<<<<

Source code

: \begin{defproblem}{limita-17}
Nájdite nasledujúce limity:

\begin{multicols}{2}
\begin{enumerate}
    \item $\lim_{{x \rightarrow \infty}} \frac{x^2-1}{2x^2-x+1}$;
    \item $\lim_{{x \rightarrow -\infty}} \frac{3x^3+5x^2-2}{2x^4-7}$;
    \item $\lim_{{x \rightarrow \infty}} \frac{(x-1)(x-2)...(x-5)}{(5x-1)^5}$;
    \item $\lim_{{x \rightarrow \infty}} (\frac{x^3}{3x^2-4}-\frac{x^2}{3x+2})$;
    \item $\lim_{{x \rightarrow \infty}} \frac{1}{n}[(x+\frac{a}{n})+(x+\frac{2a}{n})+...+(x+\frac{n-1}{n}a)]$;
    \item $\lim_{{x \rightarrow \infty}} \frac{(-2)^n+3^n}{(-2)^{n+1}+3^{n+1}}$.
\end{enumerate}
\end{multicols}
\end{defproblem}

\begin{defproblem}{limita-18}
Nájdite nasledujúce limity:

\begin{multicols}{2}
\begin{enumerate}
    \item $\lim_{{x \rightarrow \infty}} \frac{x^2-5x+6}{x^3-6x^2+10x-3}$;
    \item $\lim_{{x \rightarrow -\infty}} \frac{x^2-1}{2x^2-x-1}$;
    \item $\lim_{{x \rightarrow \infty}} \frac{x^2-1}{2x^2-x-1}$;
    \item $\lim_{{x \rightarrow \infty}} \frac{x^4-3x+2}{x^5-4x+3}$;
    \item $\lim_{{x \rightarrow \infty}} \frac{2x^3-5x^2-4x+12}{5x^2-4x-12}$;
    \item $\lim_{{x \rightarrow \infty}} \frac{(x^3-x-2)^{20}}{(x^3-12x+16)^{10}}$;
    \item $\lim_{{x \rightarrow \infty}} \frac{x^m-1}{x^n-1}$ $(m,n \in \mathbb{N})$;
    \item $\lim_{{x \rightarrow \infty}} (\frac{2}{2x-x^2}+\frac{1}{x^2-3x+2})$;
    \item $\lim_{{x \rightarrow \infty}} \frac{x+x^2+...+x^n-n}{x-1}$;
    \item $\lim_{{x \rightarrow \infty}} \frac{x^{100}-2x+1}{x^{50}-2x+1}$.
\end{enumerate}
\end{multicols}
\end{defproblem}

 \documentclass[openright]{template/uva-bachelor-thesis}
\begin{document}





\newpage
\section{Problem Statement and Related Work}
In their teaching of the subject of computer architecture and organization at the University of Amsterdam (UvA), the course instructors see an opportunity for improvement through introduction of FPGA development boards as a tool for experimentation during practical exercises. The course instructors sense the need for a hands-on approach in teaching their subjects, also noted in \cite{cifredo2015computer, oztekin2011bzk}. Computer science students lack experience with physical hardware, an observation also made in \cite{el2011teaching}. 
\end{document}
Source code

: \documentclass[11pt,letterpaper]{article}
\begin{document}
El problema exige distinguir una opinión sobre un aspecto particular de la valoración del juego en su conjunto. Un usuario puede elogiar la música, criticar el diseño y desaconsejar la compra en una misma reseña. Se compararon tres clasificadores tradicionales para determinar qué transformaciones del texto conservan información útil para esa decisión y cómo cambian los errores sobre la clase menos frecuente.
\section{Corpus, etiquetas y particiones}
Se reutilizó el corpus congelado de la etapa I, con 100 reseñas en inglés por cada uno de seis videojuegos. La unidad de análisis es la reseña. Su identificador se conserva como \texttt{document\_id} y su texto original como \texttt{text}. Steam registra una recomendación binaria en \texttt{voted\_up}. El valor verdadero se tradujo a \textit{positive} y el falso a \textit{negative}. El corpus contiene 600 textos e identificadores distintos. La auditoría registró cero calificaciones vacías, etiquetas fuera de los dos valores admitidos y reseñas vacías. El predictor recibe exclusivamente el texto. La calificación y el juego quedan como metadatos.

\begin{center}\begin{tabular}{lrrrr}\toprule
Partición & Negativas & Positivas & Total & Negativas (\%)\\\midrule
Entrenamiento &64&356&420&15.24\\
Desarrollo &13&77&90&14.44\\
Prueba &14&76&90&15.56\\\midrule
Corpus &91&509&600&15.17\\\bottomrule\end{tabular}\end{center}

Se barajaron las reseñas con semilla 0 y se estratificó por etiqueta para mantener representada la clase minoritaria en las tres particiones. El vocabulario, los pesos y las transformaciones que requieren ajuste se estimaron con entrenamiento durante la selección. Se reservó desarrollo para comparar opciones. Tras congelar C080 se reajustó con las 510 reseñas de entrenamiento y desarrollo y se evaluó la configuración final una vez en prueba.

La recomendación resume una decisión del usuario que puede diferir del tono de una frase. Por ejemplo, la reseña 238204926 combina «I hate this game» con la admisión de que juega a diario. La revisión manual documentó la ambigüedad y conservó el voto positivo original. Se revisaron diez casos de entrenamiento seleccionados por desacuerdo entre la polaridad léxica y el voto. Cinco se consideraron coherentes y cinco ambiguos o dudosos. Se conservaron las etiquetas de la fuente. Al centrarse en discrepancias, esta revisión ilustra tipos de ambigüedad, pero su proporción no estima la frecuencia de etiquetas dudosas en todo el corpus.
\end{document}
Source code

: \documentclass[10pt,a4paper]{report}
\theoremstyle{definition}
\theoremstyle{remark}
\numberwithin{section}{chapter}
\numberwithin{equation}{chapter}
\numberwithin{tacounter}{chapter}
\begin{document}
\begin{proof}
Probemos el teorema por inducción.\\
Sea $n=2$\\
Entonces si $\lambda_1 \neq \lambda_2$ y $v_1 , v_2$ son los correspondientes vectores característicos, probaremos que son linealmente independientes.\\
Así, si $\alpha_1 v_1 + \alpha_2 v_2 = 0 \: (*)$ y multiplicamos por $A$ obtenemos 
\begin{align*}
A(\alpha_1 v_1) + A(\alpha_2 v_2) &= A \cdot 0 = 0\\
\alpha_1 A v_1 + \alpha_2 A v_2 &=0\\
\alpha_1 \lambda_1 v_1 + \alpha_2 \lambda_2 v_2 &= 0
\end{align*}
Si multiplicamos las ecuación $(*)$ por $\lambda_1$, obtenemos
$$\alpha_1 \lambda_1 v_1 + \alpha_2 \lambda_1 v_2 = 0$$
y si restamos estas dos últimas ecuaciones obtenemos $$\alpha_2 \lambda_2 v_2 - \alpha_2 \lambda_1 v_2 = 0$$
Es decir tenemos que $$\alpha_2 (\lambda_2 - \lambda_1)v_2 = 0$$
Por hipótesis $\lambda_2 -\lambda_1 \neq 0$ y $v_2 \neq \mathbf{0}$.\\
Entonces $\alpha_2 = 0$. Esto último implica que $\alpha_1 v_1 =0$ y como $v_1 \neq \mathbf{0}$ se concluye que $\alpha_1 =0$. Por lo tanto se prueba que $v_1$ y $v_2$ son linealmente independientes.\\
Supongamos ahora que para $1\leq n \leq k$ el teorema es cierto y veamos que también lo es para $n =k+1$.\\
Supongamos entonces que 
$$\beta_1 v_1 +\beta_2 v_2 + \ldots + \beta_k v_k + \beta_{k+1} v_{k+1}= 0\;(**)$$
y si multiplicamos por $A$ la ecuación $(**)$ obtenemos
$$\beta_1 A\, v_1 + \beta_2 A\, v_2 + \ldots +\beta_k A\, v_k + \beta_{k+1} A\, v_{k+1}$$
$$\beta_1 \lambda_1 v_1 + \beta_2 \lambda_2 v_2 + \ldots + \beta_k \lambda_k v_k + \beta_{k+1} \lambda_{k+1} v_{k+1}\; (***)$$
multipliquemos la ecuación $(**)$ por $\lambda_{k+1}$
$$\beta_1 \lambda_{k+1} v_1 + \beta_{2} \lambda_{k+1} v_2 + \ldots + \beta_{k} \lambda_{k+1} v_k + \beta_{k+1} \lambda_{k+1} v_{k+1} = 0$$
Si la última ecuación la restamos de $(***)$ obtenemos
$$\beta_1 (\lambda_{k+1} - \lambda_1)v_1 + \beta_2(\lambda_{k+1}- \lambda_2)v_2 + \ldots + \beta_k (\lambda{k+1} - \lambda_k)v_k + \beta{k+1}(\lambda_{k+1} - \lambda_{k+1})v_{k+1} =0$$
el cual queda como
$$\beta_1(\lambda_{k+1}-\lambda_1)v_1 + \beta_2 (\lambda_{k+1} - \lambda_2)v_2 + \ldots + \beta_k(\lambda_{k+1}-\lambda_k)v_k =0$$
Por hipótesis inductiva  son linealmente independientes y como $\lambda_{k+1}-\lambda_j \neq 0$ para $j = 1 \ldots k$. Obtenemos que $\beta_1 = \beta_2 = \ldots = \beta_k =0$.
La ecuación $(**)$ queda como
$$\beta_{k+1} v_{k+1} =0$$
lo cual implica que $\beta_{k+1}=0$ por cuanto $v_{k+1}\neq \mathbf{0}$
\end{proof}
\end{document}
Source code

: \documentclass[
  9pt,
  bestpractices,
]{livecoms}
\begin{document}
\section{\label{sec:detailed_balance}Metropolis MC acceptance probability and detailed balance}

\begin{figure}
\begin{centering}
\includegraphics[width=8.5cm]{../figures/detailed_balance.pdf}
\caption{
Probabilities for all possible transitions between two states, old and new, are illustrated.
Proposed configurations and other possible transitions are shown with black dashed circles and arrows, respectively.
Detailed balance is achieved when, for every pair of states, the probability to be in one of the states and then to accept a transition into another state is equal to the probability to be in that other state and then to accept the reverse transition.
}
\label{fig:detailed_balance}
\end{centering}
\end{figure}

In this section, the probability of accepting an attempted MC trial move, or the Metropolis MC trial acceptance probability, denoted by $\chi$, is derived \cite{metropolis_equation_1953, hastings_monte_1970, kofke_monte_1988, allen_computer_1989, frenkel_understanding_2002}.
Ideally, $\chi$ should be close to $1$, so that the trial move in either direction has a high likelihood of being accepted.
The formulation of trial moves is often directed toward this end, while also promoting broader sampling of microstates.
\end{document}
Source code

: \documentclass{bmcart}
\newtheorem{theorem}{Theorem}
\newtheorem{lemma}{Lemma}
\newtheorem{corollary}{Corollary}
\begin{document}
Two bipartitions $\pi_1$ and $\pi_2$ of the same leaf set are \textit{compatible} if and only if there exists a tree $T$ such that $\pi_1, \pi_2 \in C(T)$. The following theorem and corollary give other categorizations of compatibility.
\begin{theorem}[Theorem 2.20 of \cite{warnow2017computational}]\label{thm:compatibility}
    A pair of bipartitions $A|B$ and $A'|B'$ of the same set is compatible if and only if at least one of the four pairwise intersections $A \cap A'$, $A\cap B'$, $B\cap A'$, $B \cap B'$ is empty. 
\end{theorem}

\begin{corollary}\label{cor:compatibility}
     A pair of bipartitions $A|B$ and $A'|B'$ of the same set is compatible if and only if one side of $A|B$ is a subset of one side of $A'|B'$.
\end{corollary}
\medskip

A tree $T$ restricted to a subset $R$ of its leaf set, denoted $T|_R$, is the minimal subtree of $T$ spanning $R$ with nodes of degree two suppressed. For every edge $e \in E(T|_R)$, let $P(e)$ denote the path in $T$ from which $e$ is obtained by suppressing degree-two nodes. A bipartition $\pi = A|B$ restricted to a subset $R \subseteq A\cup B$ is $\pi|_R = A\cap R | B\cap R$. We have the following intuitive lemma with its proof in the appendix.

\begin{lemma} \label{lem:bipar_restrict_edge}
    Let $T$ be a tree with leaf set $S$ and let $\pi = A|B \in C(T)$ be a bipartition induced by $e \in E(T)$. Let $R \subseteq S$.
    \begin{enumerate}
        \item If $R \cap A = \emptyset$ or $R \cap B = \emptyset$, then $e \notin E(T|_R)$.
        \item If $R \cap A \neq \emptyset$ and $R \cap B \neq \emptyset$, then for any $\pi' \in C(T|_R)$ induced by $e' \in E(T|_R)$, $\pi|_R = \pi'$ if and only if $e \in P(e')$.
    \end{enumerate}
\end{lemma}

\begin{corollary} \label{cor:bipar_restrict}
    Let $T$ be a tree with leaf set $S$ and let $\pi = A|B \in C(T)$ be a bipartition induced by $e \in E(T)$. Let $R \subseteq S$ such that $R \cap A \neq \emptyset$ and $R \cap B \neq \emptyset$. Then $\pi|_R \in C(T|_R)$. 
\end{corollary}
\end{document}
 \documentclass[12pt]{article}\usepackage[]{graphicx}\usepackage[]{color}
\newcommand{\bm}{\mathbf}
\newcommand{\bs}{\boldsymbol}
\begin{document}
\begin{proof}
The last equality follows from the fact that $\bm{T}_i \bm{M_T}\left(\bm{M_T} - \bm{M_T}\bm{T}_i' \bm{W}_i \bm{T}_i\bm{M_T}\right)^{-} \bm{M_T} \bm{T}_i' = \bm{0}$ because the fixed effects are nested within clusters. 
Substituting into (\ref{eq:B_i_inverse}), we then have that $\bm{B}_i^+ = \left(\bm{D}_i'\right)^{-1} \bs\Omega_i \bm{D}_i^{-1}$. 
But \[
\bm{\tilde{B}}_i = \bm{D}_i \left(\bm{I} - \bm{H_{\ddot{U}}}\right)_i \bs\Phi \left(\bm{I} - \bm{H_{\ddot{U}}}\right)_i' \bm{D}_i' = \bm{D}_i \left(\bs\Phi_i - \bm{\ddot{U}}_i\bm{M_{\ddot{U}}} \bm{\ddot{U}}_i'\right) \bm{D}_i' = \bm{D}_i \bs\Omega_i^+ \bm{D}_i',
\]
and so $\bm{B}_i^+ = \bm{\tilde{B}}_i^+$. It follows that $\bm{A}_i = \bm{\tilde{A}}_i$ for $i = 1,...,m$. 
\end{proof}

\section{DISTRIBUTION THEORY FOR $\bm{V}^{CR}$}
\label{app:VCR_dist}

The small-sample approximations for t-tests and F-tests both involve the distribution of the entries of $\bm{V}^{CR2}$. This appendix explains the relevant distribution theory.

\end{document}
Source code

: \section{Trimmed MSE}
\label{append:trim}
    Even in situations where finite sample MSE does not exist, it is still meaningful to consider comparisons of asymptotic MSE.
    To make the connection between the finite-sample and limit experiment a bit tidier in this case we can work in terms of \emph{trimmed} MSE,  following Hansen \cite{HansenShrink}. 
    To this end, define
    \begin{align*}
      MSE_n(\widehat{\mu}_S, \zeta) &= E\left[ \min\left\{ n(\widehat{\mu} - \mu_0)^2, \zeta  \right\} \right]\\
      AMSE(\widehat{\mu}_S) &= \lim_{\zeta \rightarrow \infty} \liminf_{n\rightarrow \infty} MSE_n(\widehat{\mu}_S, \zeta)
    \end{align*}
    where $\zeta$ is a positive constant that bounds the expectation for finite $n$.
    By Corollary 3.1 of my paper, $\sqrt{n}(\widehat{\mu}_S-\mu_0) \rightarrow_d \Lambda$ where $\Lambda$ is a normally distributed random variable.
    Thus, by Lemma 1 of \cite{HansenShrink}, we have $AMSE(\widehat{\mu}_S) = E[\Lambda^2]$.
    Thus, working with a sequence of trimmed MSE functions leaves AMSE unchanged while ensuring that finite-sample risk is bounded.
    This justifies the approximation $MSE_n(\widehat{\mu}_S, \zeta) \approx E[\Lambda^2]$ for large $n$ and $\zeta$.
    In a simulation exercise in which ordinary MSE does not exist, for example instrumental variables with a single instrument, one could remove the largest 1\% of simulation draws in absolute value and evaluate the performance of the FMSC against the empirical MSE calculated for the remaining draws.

>>>>

→ **WHAT NEEDS TO BE DONE**: Return every line from the records above that holds the word "transformaciones".

→ **EXPECTED ANSWER**:
El problema exige distinguir una opinión sobre un aspecto particular de la valoración del juego en su conjunto. Un usuario puede elogiar la música, criticar el diseño y desaconsejar la compra en una misma reseña. Se compararon tres clasificadores tradicionales para determinar qué transformaciones del texto conservan información útil para esa decisión y cómo cambian los errores sobre la clase menos frecuente.
Se barajaron las reseñas con semilla 0 y se estratificó por etiqueta para mantener representada la clase minoritaria en las tres particiones. El vocabulario, los pesos y las transformaciones que requieren ajuste se estimaron con entrenamiento durante la selección. Se reservó desarrollo para comparar opciones. Tras congelar C080 se reajustó con las 510 reseñas de entrenamiento y desarrollo y se evaluó la configuración final una vez en prueba.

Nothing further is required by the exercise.